Task directions –
Drop every picture and give the entries back exactly.

+ + + + +

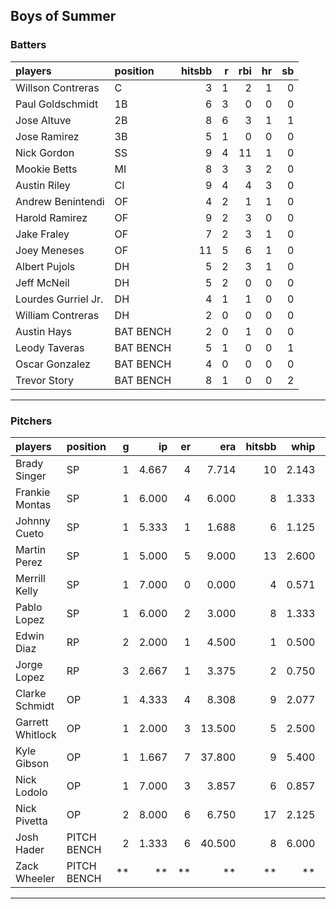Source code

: ## Boys of Summer

### Batters

 
|players             |position  | hitsbb|  r| rbi| hr| sb| 
|:-------------------|:---------|------:|--:|---:|--:|--:| 
|Willson Contreras   |C         |      3|  1|   2|  1|  0| 
|Paul Goldschmidt    |1B        |      6|  3|   0|  0|  0| 
|Jose Altuve         |2B        |      8|  6|   3|  1|  1| 
|Jose Ramirez        |3B        |      5|  1|   0|  0|  0| 
|Nick Gordon         |SS        |      9|  4|  11|  1|  0| 
|Mookie Betts        |MI        |      8|  3|   3|  2|  0| 
|Austin Riley        |CI        |      9|  4|   4|  3|  0| 
|Andrew Benintendi   |OF        |      4|  2|   1|  1|  0| 
|Harold Ramirez      |OF        |      9|  2|   3|  0|  0| 
|Jake Fraley         |OF        |      7|  2|   3|  1|  0| 
|Joey Meneses        |OF        |     11|  5|   6|  1|  0| 
|Albert Pujols       |DH        |      5|  2|   3|  1|  0| 
|Jeff McNeil         |DH        |      5|  2|   0|  0|  0| 
|Lourdes Gurriel Jr. |DH        |      4|  1|   1|  0|  0| 
|William Contreras   |DH        |      2|  0|   0|  0|  0| 
|Austin Hays         |BAT BENCH |      2|  0|   1|  0|  0| 
|Leody Taveras       |BAT BENCH |      5|  1|   0|  0|  1| 
|Oscar Gonzalez      |BAT BENCH |      4|  0|   0|  0|  0| 
|Trevor Story        |BAT BENCH |      8|  1|   0|  0|  2| 


* * *

### Pitchers

 
|players          |position    |  g|    ip| er|    era| hitsbb|  whip| so|  w| sv| 
|:----------------|:-----------|--:|-----:|--:|------:|------:|-----:|--:|--:|--:| 
|Brady Singer     |SP          |  1| 4.667|  4|  7.714|     10| 2.143|  4|  0|  0| 
|Frankie Montas   |SP          |  1| 6.000|  4|  6.000|      8| 1.333|  6|  0|  0| 
|Johnny Cueto     |SP          |  1| 5.333|  1|  1.688|      6| 1.125|  5|  1|  0| 
|Martin Perez     |SP          |  1| 5.000|  5|  9.000|     13| 2.600|  5|  0|  0| 
|Merrill Kelly    |SP          |  1| 7.000|  0|  0.000|      4| 0.571|  7|  1|  0| 
|Pablo Lopez      |SP          |  1| 6.000|  2|  3.000|      8| 1.333|  6|  0|  0| 
|Edwin Diaz       |RP          |  2| 2.000|  1|  4.500|      1| 0.500|  2|  0|  1| 
|Jorge Lopez      |RP          |  3| 2.667|  1|  3.375|      2| 0.750|  2|  0|  1| 
|Clarke Schmidt   |OP          |  1| 4.333|  4|  8.308|      9| 2.077|  7|  0|  0| 
|Garrett Whitlock |OP          |  1| 2.000|  3| 13.500|      5| 2.500|  3|  0|  0| 
|Kyle Gibson      |OP          |  1| 1.667|  7| 37.800|      9| 5.400|  2|  0|  0| 
|Nick Lodolo      |OP          |  1| 7.000|  3|  3.857|      6| 0.857|  5|  0|  0| 
|Nick Pivetta     |OP          |  2| 8.000|  6|  6.750|     17| 2.125|  6|  0|  0| 
|Josh Hader       |PITCH BENCH |  2| 1.333|  6| 40.500|      8| 6.000|  2|  0|  1| 
|Zack Wheeler     |PITCH BENCH | **|    **| **|     **|     **|    **| **| **| **| 


* * *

+ + + + +

Output –
Source code

: ## Boys of Summer

### Batters

 
|players             |position  | hitsbb|  r| rbi| hr| sb| 
|:-------------------|:---------|------:|--:|---:|--:|--:| 
|Willson Contreras   |C         |      3|  1|   2|  1|  0| 
|Paul Goldschmidt    |1B        |      6|  3|   0|  0|  0| 
|Jose Altuve         |2B        |      8|  6|   3|  1|  1| 
|Jose Ramirez        |3B        |      5|  1|   0|  0|  0| 
|Nick Gordon         |SS        |      9|  4|  11|  1|  0| 
|Mookie Betts        |MI        |      8|  3|   3|  2|  0| 
|Austin Riley        |CI        |      9|  4|   4|  3|  0| 
|Andrew Benintendi   |OF        |      4|  2|   1|  1|  0| 
|Harold Ramirez      |OF        |      9|  2|   3|  0|  0| 
|Jake Fraley         |OF        |      7|  2|   3|  1|  0| 
|Joey Meneses        |OF        |     11|  5|   6|  1|  0| 
|Albert Pujols       |DH        |      5|  2|   3|  1|  0| 
|Jeff McNeil         |DH        |      5|  2|   0|  0|  0| 
|Lourdes Gurriel Jr. |DH        |      4|  1|   1|  0|  0| 
|William Contreras   |DH        |      2|  0|   0|  0|  0| 
|Austin Hays         |BAT BENCH |      2|  0|   1|  0|  0| 
|Leody Taveras       |BAT BENCH |      5|  1|   0|  0|  1| 
|Oscar Gonzalez      |BAT BENCH |      4|  0|   0|  0|  0| 
|Trevor Story        |BAT BENCH |      8|  1|   0|  0|  2| 


* * *

### Pitchers

 
|players          |position    |  g|    ip| er|    era| hitsbb|  whip| so|  w| sv| 
|:----------------|:-----------|--:|-----:|--:|------:|------:|-----:|--:|--:|--:| 
|Brady Singer     |SP          |  1| 4.667|  4|  7.714|     10| 2.143|  4|  0|  0| 
|Frankie Montas   |SP          |  1| 6.000|  4|  6.000|      8| 1.333|  6|  0|  0| 
|Johnny Cueto     |SP          |  1| 5.333|  1|  1.688|      6| 1.125|  5|  1|  0| 
|Martin Perez     |SP          |  1| 5.000|  5|  9.000|     13| 2.600|  5|  0|  0| 
|Merrill Kelly    |SP          |  1| 7.000|  0|  0.000|      4| 0.571|  7|  1|  0| 
|Pablo Lopez      |SP          |  1| 6.000|  2|  3.000|      8| 1.333|  6|  0|  0| 
|Edwin Diaz       |RP          |  2| 2.000|  1|  4.500|      1| 0.500|  2|  0|  1| 
|Jorge Lopez      |RP          |  3| 2.667|  1|  3.375|      2| 0.750|  2|  0|  1| 
|Clarke Schmidt   |OP          |  1| 4.333|  4|  8.308|      9| 2.077|  7|  0|  0| 
|Garrett Whitlock |OP          |  1| 2.000|  3| 13.500|      5| 2.500|  3|  0|  0| 
|Kyle Gibson      |OP          |  1| 1.667|  7| 37.800|      9| 5.400|  2|  0|  0| 
|Nick Lodolo      |OP          |  1| 7.000|  3|  3.857|      6| 0.857|  5|  0|  0| 
|Nick Pivetta     |OP          |  2| 8.000|  6|  6.750|     17| 2.125|  6|  0|  0| 
|Josh Hader       |PITCH BENCH |  2| 1.333|  6| 40.500|      8| 6.000|  2|  0|  1| 
|Zack Wheeler     |PITCH BENCH | **|    **| **|     **|     **|    **| **| **| **| 


* * *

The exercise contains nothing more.